We see an opportunity, particularly on energy and climate policy, for the UK Government to develop a more integrated industrial and energy strategy and achieve its aims for emissions reduction by adopting a radical approach that uses more carrot and less stick. We want a strong support of research and investment in energy efficient technology rather than punitive taxation that renders UK manufacturers internationally uncompetitive.

We need people working in the industry to make their voice heard and articulate how important our sector is to the UK economy. If we achieve a sensible regulatory framework, there are some great opportunities to grow ceramics manufacturing in the UK, not least to build the durable, energy efficient, affordable homes that we desperately need.

Do you see the skills gap as an issue that globalisation could improve in the UK?

Businesses are working hard to upskill staff, recognising that manufacturers need to be multi-skilled in the most modern plants – a new brickworks will require multi-skilled, mechanical and electrical and robotics engineers with expertise in gas safety, for example. More highly skilled technical staff are needed and that has been another reason for encouraging companies to build up their links with universities, either to recruit graduates or PhD students to help upskill existing staff. There is also an opportunity that many are taking to bring in a new generation of apprentices with some fantastic schemes. However, the ill thought out Apprenticeship Levy, which has been rushed through, is not helping in the way it could. 

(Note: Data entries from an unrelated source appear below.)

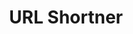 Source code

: ---
layout: page
title: URL Shortner
description: A simple URL Shortner made in TypeScript
img:
importance: 6
redirect: https://gitlab.com/barlerer/url-shortner
category: 
--- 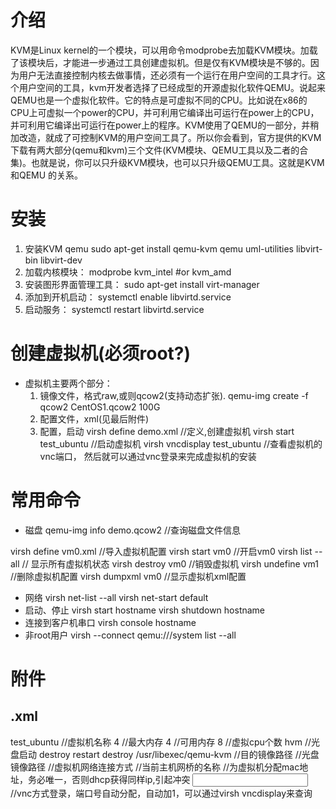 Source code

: # 介绍
KVM是Linux kernel的一个模块，可以用命令modprobe去加载KVM模块。加载了该模块后，才能进一步通过工具创建虚拟机。但是仅有KVM模块是不够的。因为用户无法直接控制内核去做事情，还必须有一个运行在用户空间的工具才行。这个用户空间的工具，kvm开发者选择了已经成型的开源虚拟化软件QEMU。说起来QEMU也是一个虚拟化软件。它的特点是可虚拟不同的CPU。比如说在x86的CPU上可虚拟一个power的CPU，并可利用它编译出可运行在power上的CPU，并可利用它编译出可运行在power上的程序。KVM使用了QEMU的一部分，并稍加改造，就成了可控制KVM的用户空间工具了。所以你会看到，官方提供的KVM下载有两大部分(qemu和kvm)三个文件(KVM模块、QEMU工具以及二者的合集)。也就是说，你可以只升级KVM模块，也可以只升级QEMU工具。这就是KVM和QEMU 的关系。
# 安装
1. 安装KVM qemu
sudo apt-get install qemu-kvm qemu uml-utilities libvirt-bin libvirt-dev
2. 加载内核模块：
modprobe kvm_intel #or kvm_amd
3. 安装图形界面管理工具：
sudo apt-get install virt-manager
4. 添加到开机启动：
systemctl enable libvirtd.service
5. 启动服务：
systemctl restart libvirtd.service
# 创建虚拟机(必须root?)
- 虚拟机主要两个部分：
	1. 镜像文件，格式raw,或则qcow2(支持动态扩张).
	qemu-img create -f qcow2 CentOS1.qcow2 100G
	2. 配置文件，xml(见最后附件)
	3. 配置，启动
    virsh define demo.xml 	//定义,创建虚拟机
	virsh start test_ubuntu 	//启动虚拟机
	virsh vncdisplay test_ubuntu 	//查看虚拟机的vnc端口， 然后就可以通过vnc登录来完成虚拟机的安装

# 常用命令
- 磁盘
qemu-img info demo.qcow2	//查询磁盘文件信息

virsh define vm0.xml  //导入虚拟机配置
virsh start vm0  //开启vm0
virsh list --all  // 显示所有虚拟机状态
virsh destroy vm0  //销毁虚拟机
virsh undefine vm1  //删除虚拟机配置
virsh dumpxml vm0 //显示虚拟机xml配置
- 网络
virsh net-list --all
virsh net-start default
- 启动、停止
virsh start hostname
virsh shutdown hostname
- 连接到客户机串口
virsh console hostname
- 非root用户
virsh --connect qemu:///system list --all

# 附件
## .xml
>
<domain type='kvm'>
	<name>test_ubuntu</name> 	//虚拟机名称
	<memory unit='GiB'>4</memory> 	//最大内存
	<currentMemory unit='GiB'>4</currentMemory> 	//可用内存
	<vcpu>8</vcpu> 	//虚拟cpu个数
	<os>
		<type arch='x86_64' machine='pc'>hvm</type>
		<boot dev='cdrom'/> 	//光盘启动
	</os>
	<features>
		<acpi/>
		<apic/>
		<pae/>
	</features>
	<clock offset='localtime'/>
		<on_poweroff>destroy</on_poweroff>
		<on_reboot>restart</on_reboot>
		<on_crash>destroy</on_crash>
	<devices>
		<emulator>/usr/libexec/qemu-kvm</emulator>
		<disk type='file' device='disk'>
			<driver name='qemu' type='qcow2'/>
			<source file='/var/lib/libvirt/images/test.qcow2'/> 	//目的镜像路径
			<target dev='hda' bus='ide'/>
		</disk>
		<disk type='file' device='cdrom'>
			<source file='/var/lib/libvirt/images/ubuntu.iso'/> 	//光盘镜像路径
			<target dev='hdb' bus='ide'/>
		</disk>
		<interface type='bridge'> 	//虚拟机网络连接方式
			<source bridge='kvmbr0'/> 	//当前主机网桥的名称
			<mac address="00:16:3e:5d:aa:a8"/> 	//为虚拟机分配mac地址，务必唯一，否则dhcp获得同样ip,引起冲突
		</interface>
		<input type='mouse' bus='ps2'/>
		<graphics type='vnc' port='-1' autoport='yes' listen = '0.0.0.0' keymap='en-us'/>	//vnc方式登录，端口号自动分配，自动加1，可以通过virsh vncdisplay来查询
	</devices>
</domain>
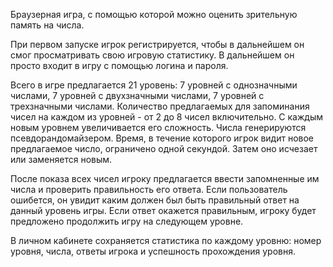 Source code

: Браузерная игра, с помощью которой можно оценить зрительную память на числа.

При первом запуске игрок регистрируется, чтобы в дальнейшем он смог просматривать свою игровую статистику.  В дальнейшем он просто входит в игру с помощью логина и пароля.

Всего в игре предлагается 21 уровень: 7 уровней с однозначными числами, 7 уровней с двухзначными числами, 7 уровней с трехзначными числами.
Количество предлагаемых для запоминания чисел на каждом из уровней - от 2 до 8 чисел включительно. С каждым новым уровнем увеличивается его сложность. Числа генерируются псевдорандомайзером. Время, в течение которого игрок видит новое предлагаемое число, ограничено одной секундой. Затем оно исчезает или заменяется новым.

После показа всех чисел игроку предлагается ввести запомненные им числа и проверить правильность его ответа. Если пользователь ошибется, он увидит каким должен был быть правильный ответ на данный уровень игры.
Если ответ окажется правильным, игроку будет предложено продолжить игру на следующем уровне.

В личном кабинете сохраняется статистика по каждому уровню: номер уровня, числа, ответы игрока и успешность прохождения уровня.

When it is not possible to fill jobs through local recruitment, many of our members have benefitted from recruiting EU staff, some of which are long-serving and are now in senior and technical roles. A smaller number of our members have recruited staff from Asia and some of those have found the work visas a challenge. We are concerned that the flexibility our members currently have will be lost on leaving the EU and, without a good system in place, some companies may struggle to recruit. 

Ceramic EARTH Campaign

In January 2016, the British Ceramic Confederation launched the Ceramic EARTH Campaign. Its aim is to raise the profile of the important contribution the industry makes to the UK economy, and emphasise to policy makers that the industry’s full potential is not being realised because of a combination of policies. The BCC set five policy demands as the part of the campaign, updated after the referendum, which it believes require urgent and decisive ministerial action: 

E – EU Emissions Trading Scheme Emissions Trading Scheme. Whether part of the EU ETS, or as a separate scheme, the government needs to ensure all ceramic sub-sectors receive mitigation measures in full to guard against leakage of carbon, investment and jobs to competitors outside the UK.

A – Action to lighten the cumulative costs of UK energy, climate and environmental policies which harm the sector’s ability to remain internationally competitive.

R – Reduce industrial CO2 emissions by developing a long-term partnership with co-funding assistance for the sector to accelerate the development and implementation of breakthrough technologies. 

T – Trade freely but fairly. Ensure an adequate and comprehensive UK-EU trade settlement obtaining, if possible tariff free access to the EU. New UK free trade agreements must support UK ceramic manufacturers. Develop adequate UK Trade Defence Instruments to protect UK manufacturers against dumped products. Reject unilateral EU and UK recognition of China as a Market Economy until it meets accepted criteria.

H – Housing Achieve higher growth for the UK economy from government housing policy by enabling investment in the supply chain here rather than overseas.